Sin embargo, para el mismo autor, la materialización del pentecostalismo como respuesta política transformadora del escenario social observa límites. En primer lugar, Míguez (1997: 158-160) sostiene que las iglesias pentecostales inscriptas en los barrios representan comunidades cuyos lazos de solidaridad alcanzan exclusivamente a aquellos que se desempeñan como miembros, siendo dificultoso el armado de un tejido comunicante con el resto de las fuerzas sociales, que habilitarían una movilización conjunta. Paralelamente, detectó en las comunidades pentecostales tradiciones ambiguas en lo que se refiere a la relación con lo mundano: mientras por un lado los líderes de las iglesias ponderan una misión redentora en las estructuras terrenales (sociales y políticas), por otro estos mismos dirigentes aducen que no es conveniente envolverse en el mundo y “meterse” en política partidaria. Como resultado de este encuentro entre formaciones discursivas contradictorias se registra la neutralización de su visión más crítica y contestataria.
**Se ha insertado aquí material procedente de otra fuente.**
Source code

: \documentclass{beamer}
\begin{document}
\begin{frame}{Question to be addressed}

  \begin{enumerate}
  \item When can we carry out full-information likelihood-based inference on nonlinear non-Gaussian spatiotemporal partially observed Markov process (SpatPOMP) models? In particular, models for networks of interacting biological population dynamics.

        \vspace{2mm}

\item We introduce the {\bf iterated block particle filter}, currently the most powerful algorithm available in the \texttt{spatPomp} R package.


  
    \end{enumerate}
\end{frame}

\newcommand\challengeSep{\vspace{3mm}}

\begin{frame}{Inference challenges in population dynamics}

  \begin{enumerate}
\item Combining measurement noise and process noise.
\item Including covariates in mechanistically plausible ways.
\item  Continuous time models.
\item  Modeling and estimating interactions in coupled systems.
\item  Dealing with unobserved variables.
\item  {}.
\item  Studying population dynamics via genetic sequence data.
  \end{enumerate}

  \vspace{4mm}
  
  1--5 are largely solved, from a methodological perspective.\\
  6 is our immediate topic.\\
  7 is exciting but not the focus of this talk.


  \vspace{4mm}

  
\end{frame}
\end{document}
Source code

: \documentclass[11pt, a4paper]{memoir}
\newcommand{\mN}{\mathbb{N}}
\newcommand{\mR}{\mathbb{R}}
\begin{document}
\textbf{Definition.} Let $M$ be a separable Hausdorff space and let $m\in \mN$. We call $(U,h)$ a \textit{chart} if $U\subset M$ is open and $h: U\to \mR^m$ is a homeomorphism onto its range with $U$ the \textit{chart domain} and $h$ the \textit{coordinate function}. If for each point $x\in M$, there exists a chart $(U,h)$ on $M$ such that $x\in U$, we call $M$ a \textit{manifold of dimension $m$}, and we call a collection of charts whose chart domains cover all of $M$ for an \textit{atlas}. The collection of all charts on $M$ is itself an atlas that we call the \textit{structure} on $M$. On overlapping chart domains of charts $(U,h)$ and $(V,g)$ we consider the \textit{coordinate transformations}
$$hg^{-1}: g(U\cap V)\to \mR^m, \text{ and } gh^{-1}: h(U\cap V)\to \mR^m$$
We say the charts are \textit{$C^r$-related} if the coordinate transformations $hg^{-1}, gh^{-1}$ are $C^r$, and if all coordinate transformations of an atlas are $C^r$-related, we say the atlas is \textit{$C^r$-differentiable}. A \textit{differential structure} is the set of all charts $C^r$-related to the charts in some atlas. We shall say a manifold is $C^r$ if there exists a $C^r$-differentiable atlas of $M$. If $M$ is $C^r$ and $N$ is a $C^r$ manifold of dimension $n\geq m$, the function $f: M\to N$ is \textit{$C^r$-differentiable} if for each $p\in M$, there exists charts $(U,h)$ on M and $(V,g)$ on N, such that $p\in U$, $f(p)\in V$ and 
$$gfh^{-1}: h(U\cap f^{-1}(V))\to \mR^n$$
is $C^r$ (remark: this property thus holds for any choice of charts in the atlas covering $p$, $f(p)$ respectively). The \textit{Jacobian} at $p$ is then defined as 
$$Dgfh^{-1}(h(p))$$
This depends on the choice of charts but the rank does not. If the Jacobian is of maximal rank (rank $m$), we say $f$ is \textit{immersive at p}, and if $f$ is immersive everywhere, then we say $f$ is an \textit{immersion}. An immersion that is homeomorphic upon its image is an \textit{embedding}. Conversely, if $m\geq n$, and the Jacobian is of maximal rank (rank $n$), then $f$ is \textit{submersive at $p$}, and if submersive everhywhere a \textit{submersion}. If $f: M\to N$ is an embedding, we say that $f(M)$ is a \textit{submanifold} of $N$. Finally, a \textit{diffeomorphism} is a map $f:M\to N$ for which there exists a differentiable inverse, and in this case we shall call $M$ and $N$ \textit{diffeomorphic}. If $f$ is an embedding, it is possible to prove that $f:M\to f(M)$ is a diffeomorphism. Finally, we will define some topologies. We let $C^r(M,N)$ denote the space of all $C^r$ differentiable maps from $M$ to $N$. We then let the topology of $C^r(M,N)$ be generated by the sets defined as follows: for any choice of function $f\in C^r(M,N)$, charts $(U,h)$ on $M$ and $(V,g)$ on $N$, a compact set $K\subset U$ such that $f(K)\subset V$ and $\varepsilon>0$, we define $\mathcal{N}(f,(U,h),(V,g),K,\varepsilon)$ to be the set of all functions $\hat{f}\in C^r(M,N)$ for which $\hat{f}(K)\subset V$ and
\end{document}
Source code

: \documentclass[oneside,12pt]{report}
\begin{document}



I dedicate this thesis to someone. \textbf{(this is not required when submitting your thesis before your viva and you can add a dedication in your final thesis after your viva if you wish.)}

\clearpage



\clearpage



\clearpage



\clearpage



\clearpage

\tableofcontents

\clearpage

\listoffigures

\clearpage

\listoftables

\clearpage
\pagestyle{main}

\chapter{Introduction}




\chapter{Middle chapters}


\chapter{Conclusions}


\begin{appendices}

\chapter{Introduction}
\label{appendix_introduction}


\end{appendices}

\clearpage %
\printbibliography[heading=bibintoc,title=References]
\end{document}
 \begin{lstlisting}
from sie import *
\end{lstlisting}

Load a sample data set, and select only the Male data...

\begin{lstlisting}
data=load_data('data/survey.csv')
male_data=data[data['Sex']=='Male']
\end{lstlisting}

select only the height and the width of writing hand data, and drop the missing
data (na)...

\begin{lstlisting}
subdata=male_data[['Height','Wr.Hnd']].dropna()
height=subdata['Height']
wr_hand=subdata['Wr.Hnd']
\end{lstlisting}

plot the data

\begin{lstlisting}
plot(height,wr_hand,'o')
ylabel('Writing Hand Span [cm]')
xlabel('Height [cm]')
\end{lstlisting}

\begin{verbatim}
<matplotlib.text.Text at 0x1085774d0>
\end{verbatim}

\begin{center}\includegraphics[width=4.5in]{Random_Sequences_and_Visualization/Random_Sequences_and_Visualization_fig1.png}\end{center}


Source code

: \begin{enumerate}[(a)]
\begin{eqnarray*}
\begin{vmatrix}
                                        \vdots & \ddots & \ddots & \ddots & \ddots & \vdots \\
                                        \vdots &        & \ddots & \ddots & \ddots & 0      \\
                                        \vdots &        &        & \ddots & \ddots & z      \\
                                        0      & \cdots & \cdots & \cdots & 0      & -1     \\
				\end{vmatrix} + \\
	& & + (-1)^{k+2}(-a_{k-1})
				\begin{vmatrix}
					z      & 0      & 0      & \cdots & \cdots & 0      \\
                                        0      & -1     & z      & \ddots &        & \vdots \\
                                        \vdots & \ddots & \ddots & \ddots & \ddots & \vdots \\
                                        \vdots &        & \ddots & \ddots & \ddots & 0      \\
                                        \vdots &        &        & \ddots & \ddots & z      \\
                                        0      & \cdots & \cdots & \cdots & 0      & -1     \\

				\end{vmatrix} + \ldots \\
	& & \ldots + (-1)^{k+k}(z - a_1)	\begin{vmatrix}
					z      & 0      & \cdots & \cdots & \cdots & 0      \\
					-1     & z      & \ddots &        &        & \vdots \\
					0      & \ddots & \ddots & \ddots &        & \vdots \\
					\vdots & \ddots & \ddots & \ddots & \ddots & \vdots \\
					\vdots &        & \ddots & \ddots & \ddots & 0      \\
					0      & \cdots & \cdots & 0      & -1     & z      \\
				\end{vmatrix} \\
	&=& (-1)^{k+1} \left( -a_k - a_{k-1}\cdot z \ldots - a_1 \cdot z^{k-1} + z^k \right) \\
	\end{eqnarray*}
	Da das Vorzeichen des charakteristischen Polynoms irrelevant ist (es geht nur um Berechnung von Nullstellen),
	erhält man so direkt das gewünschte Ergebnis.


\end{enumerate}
Míguez (1997: 161-162) también reconoce como límites constitutivos la escasa producción de una “teología política pentecostal” que pudiera informar la acción de quienes quisiesen participar en la reformulación de las relaciones de poder. A esto se suma su posición diferencial en el campo religioso nacional, que priva al pentecostalismo de vínculos sedimentados con el poder político, los cuales podrían redundar en una mayor capacidad de influencia a nivel social. En definitiva, para Míguez la variante pentecostal que se desarrolla entre los sectores populares constituye una forma cultural eficaz en las tareas de contención y elaboración de respuestas a las dificultades cotidianas de hombres y mujeres postergados política y socialmente, pero sin que esto permita vislumbrar la construcción de un nuevo orden social, a partir del despliegue de una acción religiosa en clave emancipadora.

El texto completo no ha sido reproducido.